--- Task to complete ---
Transcribe the data in full, keeping each line exactly as it appears.

------------

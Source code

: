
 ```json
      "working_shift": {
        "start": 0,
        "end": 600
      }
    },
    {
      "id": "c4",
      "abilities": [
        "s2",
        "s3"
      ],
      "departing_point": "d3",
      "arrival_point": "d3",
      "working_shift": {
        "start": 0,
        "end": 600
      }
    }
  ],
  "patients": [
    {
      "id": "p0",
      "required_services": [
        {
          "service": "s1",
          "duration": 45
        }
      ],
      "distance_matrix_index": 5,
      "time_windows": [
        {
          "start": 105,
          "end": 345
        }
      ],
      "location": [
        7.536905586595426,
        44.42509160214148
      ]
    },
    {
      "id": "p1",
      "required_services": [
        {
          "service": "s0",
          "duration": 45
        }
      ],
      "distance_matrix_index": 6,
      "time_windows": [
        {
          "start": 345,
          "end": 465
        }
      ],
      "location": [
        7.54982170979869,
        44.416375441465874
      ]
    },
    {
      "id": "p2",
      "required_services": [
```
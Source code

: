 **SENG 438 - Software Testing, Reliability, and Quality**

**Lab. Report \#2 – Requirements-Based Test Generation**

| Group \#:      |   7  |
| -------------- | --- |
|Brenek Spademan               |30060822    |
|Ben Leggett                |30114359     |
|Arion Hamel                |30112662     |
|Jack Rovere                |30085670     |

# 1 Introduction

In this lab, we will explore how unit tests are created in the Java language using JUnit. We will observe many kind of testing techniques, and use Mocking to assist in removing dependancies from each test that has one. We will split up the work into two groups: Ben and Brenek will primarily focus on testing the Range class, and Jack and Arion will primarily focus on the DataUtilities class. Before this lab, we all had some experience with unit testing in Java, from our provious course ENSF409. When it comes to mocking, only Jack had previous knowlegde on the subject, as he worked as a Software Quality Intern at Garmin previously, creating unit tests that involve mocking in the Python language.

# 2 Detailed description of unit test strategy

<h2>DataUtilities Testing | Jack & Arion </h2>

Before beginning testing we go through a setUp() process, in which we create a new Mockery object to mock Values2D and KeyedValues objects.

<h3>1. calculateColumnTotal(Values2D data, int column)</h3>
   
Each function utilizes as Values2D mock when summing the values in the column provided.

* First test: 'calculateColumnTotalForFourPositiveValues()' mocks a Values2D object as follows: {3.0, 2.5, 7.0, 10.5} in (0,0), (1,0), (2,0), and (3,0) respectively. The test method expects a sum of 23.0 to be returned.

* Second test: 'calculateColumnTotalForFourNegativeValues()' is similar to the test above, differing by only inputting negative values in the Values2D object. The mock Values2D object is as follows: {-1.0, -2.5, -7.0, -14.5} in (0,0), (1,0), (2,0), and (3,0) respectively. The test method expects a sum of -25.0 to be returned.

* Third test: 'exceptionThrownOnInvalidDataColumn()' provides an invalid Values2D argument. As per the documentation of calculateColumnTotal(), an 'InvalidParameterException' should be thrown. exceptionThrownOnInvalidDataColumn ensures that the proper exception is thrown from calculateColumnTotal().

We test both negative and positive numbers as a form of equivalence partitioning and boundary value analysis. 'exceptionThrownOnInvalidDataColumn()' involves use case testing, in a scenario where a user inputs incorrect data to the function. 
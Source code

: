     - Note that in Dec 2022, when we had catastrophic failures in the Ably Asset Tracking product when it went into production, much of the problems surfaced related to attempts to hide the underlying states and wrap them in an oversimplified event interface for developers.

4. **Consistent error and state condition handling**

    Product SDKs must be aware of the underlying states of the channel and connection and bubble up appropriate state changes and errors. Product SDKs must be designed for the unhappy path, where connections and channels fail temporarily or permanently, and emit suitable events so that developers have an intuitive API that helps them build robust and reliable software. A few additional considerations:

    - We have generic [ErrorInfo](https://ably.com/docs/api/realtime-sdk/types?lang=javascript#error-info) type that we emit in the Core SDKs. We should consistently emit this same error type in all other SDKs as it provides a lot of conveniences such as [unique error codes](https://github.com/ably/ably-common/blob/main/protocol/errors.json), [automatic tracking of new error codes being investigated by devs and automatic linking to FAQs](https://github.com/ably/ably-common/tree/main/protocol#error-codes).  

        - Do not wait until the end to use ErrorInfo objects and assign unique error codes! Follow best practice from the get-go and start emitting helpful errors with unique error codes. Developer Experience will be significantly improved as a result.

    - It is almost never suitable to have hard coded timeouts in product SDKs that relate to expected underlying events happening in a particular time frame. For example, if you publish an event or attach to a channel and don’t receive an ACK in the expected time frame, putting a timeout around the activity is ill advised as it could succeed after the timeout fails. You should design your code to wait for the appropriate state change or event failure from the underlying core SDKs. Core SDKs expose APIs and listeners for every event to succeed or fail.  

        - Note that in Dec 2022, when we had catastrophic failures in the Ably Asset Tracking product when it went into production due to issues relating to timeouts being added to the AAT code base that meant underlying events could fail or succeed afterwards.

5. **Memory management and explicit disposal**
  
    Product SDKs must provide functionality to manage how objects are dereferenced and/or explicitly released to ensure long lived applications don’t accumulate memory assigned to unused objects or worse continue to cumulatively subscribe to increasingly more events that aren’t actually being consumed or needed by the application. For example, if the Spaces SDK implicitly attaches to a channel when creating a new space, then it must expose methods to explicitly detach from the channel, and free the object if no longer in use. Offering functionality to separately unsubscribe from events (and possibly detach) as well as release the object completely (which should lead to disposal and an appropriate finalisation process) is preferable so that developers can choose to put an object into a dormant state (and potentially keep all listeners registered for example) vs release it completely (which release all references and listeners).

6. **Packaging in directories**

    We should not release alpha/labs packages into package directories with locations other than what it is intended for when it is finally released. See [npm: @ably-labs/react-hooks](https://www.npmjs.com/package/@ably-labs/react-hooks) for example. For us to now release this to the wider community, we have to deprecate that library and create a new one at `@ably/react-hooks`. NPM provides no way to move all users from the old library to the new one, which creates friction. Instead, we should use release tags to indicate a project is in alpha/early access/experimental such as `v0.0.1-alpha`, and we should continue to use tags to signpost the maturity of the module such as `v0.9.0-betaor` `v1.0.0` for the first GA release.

------------

--- Result below ---
Source code

:
 ```json
      "working_shift": {
        "start": 0,
        "end": 600
      }
    },
    {
      "id": "c4",
      "abilities": [
        "s2",
        "s3"
      ],
      "departing_point": "d3",
      "arrival_point": "d3",
      "working_shift": {
        "start": 0,
        "end": 600
      }
    }
  ],
  "patients": [
    {
      "id": "p0",
      "required_services": [
        {
          "service": "s1",
          "duration": 45
        }
      ],
      "distance_matrix_index": 5,
      "time_windows": [
        {
          "start": 105,
          "end": 345
        }
      ],
      "location": [
        7.536905586595426,
        44.42509160214148
      ]
    },
    {
      "id": "p1",
      "required_services": [
        {
          "service": "s0",
          "duration": 45
        }
      ],
      "distance_matrix_index": 6,
      "time_windows": [
        {
          "start": 345,
          "end": 465
        }
      ],
      "location": [
        7.54982170979869,
        44.416375441465874
      ]
    },
    {
      "id": "p2",
      "required_services": [
```
Source code

: **SENG 438 - Software Testing, Reliability, and Quality**

**Lab. Report \#2 – Requirements-Based Test Generation**

| Group \#:      |   7  |
| -------------- | --- |
|Brenek Spademan               |30060822    |
|Ben Leggett                |30114359     |
|Arion Hamel                |30112662     |
|Jack Rovere                |30085670     |

# 1 Introduction

In this lab, we will explore how unit tests are created in the Java language using JUnit. We will observe many kind of testing techniques, and use Mocking to assist in removing dependancies from each test that has one. We will split up the work into two groups: Ben and Brenek will primarily focus on testing the Range class, and Jack and Arion will primarily focus on the DataUtilities class. Before this lab, we all had some experience with unit testing in Java, from our provious course ENSF409. When it comes to mocking, only Jack had previous knowlegde on the subject, as he worked as a Software Quality Intern at Garmin previously, creating unit tests that involve mocking in the Python language.

# 2 Detailed description of unit test strategy

<h2>DataUtilities Testing | Jack & Arion </h2>

Before beginning testing we go through a setUp() process, in which we create a new Mockery object to mock Values2D and KeyedValues objects.

<h3>1. calculateColumnTotal(Values2D data, int column)</h3>
   
Each function utilizes as Values2D mock when summing the values in the column provided.

* First test: 'calculateColumnTotalForFourPositiveValues()' mocks a Values2D object as follows: {3.0, 2.5, 7.0, 10.5} in (0,0), (1,0), (2,0), and (3,0) respectively. The test method expects a sum of 23.0 to be returned.

* Second test: 'calculateColumnTotalForFourNegativeValues()' is similar to the test above, differing by only inputting negative values in the Values2D object. The mock Values2D object is as follows: {-1.0, -2.5, -7.0, -14.5} in (0,0), (1,0), (2,0), and (3,0) respectively. The test method expects a sum of -25.0 to be returned.

* Third test: 'exceptionThrownOnInvalidDataColumn()' provides an invalid Values2D argument. As per the documentation of calculateColumnTotal(), an 'InvalidParameterException' should be thrown. exceptionThrownOnInvalidDataColumn ensures that the proper exception is thrown from calculateColumnTotal().

We test both negative and positive numbers as a form of equivalence partitioning and boundary value analysis. 'exceptionThrownOnInvalidDataColumn()' involves use case testing, in a scenario where a user inputs incorrect data to the function. 
Source code

:     - Note that in Dec 2022, when we had catastrophic failures in the Ably Asset Tracking product when it went into production, much of the problems surfaced related to attempts to hide the underlying states and wrap them in an oversimplified event interface for developers.

4. **Consistent error and state condition handling**

    Product SDKs must be aware of the underlying states of the channel and connection and bubble up appropriate state changes and errors. Product SDKs must be designed for the unhappy path, where connections and channels fail temporarily or permanently, and emit suitable events so that developers have an intuitive API that helps them build robust and reliable software. A few additional considerations:

    - We have generic [ErrorInfo](https://ably.com/docs/api/realtime-sdk/types?lang=javascript#error-info) type that we emit in the Core SDKs. We should consistently emit this same error type in all other SDKs as it provides a lot of conveniences such as [unique error codes](https://github.com/ably/ably-common/blob/main/protocol/errors.json), [automatic tracking of new error codes being investigated by devs and automatic linking to FAQs](https://github.com/ably/ably-common/tree/main/protocol#error-codes).  

        - Do not wait until the end to use ErrorInfo objects and assign unique error codes! Follow best practice from the get-go and start emitting helpful errors with unique error codes. Developer Experience will be significantly improved as a result.

    - It is almost never suitable to have hard coded timeouts in product SDKs that relate to expected underlying events happening in a particular time frame. For example, if you publish an event or attach to a channel and don’t receive an ACK in the expected time frame, putting a timeout around the activity is ill advised as it could succeed after the timeout fails. You should design your code to wait for the appropriate state change or event failure from the underlying core SDKs. Core SDKs expose APIs and listeners for every event to succeed or fail.  

        - Note that in Dec 2022, when we had catastrophic failures in the Ably Asset Tracking product when it went into production due to issues relating to timeouts being added to the AAT code base that meant underlying events could fail or succeed afterwards.

5. **Memory management and explicit disposal**
  
    Product SDKs must provide functionality to manage how objects are dereferenced and/or explicitly released to ensure long lived applications don’t accumulate memory assigned to unused objects or worse continue to cumulatively subscribe to increasingly more events that aren’t actually being consumed or needed by the application. For example, if the Spaces SDK implicitly attaches to a channel when creating a new space, then it must expose methods to explicitly detach from the channel, and free the object if no longer in use. Offering functionality to separately unsubscribe from events (and possibly detach) as well as release the object completely (which should lead to disposal and an appropriate finalisation process) is preferable so that developers can choose to put an object into a dormant state (and potentially keep all listeners registered for example) vs release it completely (which release all references and listeners).

6. **Packaging in directories**

    We should not release alpha/labs packages into package directories with locations other than what it is intended for when it is finally released. See [npm: @ably-labs/react-hooks](https://www.npmjs.com/package/@ably-labs/react-hooks) for example. For us to now release this to the wider community, we have to deprecate that library and create a new one at `@ably/react-hooks`. NPM provides no way to move all users from the old library to the new one, which creates friction. Instead, we should use release tags to indicate a project is in alpha/early access/experimental such as `v0.0.1-alpha`, and we should continue to use tags to signpost the maturity of the module such as `v0.9.0-betaor` `v1.0.0` for the first GA release.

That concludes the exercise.